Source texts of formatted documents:

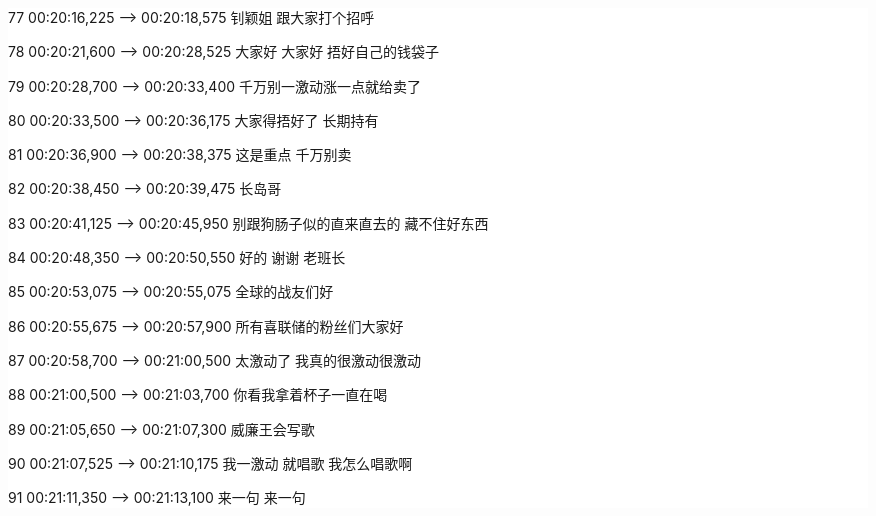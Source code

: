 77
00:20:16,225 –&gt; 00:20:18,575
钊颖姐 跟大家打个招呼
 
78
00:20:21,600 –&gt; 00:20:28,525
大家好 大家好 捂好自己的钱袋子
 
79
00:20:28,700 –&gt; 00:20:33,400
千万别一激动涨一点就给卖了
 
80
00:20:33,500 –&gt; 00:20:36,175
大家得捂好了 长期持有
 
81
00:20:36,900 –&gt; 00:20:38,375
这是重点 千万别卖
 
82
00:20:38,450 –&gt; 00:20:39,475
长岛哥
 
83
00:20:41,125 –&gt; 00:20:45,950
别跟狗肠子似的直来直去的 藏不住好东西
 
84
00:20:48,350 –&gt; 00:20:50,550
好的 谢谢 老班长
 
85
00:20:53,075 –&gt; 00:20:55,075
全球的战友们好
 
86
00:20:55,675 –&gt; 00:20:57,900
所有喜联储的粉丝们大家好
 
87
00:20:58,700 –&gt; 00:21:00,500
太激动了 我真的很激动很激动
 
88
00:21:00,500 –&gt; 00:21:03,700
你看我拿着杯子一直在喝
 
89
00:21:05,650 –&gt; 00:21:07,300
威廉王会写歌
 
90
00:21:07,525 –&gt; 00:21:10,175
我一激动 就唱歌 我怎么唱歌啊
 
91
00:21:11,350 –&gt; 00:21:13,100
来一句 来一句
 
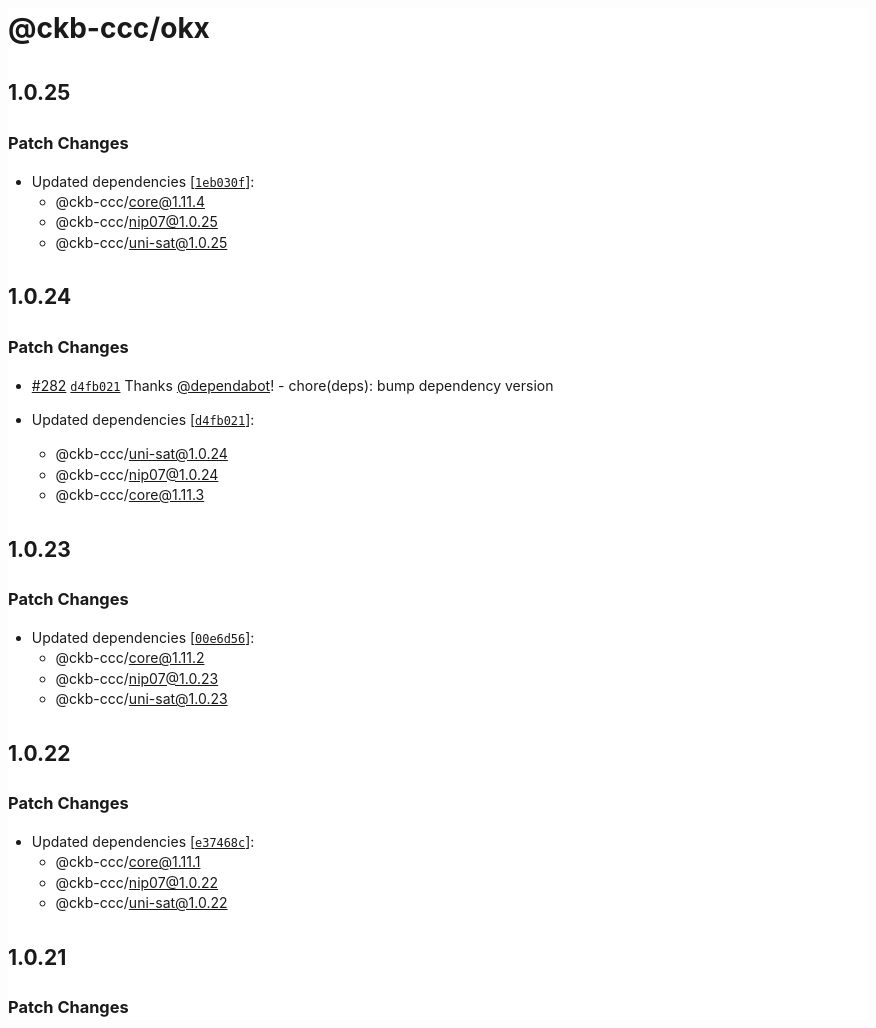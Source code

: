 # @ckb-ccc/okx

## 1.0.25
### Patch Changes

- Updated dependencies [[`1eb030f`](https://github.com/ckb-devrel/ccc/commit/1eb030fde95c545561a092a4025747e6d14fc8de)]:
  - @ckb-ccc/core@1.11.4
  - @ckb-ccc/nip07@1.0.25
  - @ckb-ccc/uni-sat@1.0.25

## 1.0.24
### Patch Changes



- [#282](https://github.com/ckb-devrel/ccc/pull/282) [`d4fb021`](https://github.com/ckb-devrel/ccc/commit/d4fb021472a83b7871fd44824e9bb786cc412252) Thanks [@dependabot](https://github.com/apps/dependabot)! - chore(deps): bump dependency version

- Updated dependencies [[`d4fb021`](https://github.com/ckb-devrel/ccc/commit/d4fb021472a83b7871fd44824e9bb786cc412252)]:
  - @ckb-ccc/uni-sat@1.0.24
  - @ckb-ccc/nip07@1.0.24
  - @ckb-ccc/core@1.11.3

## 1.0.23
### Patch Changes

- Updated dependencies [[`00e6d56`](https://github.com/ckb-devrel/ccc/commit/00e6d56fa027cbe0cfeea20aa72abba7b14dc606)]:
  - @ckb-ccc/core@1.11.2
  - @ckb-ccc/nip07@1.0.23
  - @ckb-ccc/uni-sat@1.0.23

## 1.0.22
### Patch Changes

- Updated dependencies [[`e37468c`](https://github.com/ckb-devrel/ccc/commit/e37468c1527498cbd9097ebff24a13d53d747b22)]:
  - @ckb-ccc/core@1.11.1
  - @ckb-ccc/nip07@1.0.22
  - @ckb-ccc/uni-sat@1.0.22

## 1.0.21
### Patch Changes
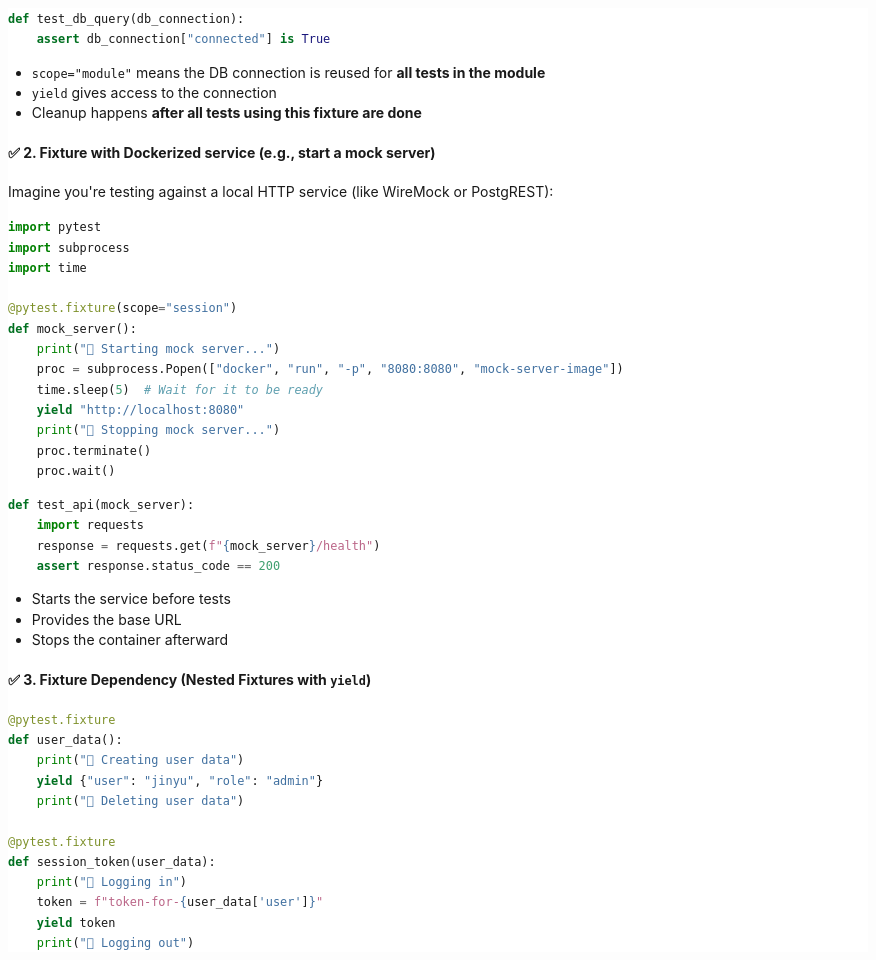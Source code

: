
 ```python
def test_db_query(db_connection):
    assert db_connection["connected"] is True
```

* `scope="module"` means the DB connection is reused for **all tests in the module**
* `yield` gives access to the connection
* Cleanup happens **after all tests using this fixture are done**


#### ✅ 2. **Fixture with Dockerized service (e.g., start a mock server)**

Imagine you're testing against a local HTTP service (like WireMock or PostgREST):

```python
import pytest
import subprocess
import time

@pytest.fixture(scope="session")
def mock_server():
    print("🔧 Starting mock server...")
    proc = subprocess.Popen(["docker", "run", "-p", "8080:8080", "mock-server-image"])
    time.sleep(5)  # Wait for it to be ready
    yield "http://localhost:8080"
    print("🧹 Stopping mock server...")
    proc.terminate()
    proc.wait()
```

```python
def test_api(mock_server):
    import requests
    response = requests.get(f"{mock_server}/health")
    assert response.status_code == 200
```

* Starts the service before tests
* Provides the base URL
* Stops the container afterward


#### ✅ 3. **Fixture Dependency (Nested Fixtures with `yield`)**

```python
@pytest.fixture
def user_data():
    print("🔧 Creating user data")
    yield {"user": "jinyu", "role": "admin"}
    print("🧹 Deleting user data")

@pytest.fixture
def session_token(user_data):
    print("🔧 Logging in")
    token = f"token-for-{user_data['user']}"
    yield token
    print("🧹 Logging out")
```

==

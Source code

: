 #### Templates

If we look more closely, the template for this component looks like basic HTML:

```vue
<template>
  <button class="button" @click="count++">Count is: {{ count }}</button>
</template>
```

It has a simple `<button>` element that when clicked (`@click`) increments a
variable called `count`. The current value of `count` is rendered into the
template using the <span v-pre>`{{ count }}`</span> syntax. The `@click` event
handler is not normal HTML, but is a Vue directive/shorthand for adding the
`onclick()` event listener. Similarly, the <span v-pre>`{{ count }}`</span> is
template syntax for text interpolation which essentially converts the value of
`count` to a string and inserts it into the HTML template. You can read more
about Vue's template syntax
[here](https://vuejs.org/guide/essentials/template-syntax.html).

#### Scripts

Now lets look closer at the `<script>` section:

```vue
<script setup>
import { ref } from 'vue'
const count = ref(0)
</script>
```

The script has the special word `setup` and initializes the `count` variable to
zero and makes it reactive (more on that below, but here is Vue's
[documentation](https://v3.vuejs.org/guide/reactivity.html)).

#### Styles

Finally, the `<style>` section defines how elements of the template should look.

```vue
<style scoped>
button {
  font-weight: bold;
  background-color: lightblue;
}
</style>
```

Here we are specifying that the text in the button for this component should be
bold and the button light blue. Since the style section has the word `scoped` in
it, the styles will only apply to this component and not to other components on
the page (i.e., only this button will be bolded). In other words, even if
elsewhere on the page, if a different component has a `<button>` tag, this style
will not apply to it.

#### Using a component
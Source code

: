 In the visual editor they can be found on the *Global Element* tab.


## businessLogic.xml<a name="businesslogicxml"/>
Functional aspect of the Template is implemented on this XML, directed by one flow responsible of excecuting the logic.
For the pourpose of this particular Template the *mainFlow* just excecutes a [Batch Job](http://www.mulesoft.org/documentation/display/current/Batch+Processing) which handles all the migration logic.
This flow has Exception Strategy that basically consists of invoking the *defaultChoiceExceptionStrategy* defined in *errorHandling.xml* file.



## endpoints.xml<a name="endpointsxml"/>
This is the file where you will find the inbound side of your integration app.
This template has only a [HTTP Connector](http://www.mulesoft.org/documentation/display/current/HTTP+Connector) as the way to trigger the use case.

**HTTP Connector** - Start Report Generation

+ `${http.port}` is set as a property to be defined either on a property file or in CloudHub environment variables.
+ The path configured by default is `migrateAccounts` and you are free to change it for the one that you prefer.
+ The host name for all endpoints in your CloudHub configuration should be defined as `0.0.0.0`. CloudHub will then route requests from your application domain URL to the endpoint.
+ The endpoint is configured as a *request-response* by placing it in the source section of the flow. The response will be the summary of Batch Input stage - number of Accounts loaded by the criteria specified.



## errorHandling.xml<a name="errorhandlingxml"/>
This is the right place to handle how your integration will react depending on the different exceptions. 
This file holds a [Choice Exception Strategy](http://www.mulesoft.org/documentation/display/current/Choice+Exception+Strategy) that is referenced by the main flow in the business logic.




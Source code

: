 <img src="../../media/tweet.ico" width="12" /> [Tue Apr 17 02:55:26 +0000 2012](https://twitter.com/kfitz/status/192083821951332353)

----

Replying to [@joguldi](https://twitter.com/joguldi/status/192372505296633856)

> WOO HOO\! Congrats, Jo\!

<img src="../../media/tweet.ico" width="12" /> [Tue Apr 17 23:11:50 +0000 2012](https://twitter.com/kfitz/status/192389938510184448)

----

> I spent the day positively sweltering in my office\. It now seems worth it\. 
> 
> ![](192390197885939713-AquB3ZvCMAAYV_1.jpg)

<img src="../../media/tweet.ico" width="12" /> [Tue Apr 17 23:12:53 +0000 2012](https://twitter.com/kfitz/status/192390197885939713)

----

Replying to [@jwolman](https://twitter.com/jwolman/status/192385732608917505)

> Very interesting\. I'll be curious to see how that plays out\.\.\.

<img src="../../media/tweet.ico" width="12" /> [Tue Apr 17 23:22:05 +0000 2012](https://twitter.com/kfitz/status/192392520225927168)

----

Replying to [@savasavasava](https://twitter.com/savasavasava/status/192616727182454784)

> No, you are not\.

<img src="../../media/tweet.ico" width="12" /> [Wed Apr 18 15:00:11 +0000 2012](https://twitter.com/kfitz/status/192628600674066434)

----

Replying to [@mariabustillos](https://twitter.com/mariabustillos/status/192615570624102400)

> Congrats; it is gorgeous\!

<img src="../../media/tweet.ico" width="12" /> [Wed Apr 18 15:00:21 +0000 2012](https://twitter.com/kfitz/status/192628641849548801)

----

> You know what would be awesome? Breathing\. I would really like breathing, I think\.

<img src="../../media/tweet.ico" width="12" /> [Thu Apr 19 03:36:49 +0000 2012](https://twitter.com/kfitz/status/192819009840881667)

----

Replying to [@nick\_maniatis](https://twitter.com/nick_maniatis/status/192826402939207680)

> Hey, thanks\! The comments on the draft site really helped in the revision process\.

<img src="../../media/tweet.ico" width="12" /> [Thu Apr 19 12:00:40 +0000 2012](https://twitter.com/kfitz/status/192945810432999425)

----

Work item |
Transcribe, exactly and without additions, the lines of the records above, beginning with the line that contains "elsewhere on the" and ending with the line that contains "This is the file", both included.

Result of this exercise |
elsewhere on the page, if a different component has a `<button>` tag, this style
will not apply to it.

#### Using a component
Source code

: In the visual editor they can be found on the *Global Element* tab.


## businessLogic.xml<a name="businesslogicxml"/>
Functional aspect of the Template is implemented on this XML, directed by one flow responsible of excecuting the logic.
For the pourpose of this particular Template the *mainFlow* just excecutes a [Batch Job](http://www.mulesoft.org/documentation/display/current/Batch+Processing) which handles all the migration logic.
This flow has Exception Strategy that basically consists of invoking the *defaultChoiceExceptionStrategy* defined in *errorHandling.xml* file.



## endpoints.xml<a name="endpointsxml"/>
This is the file where you will find the inbound side of your integration app.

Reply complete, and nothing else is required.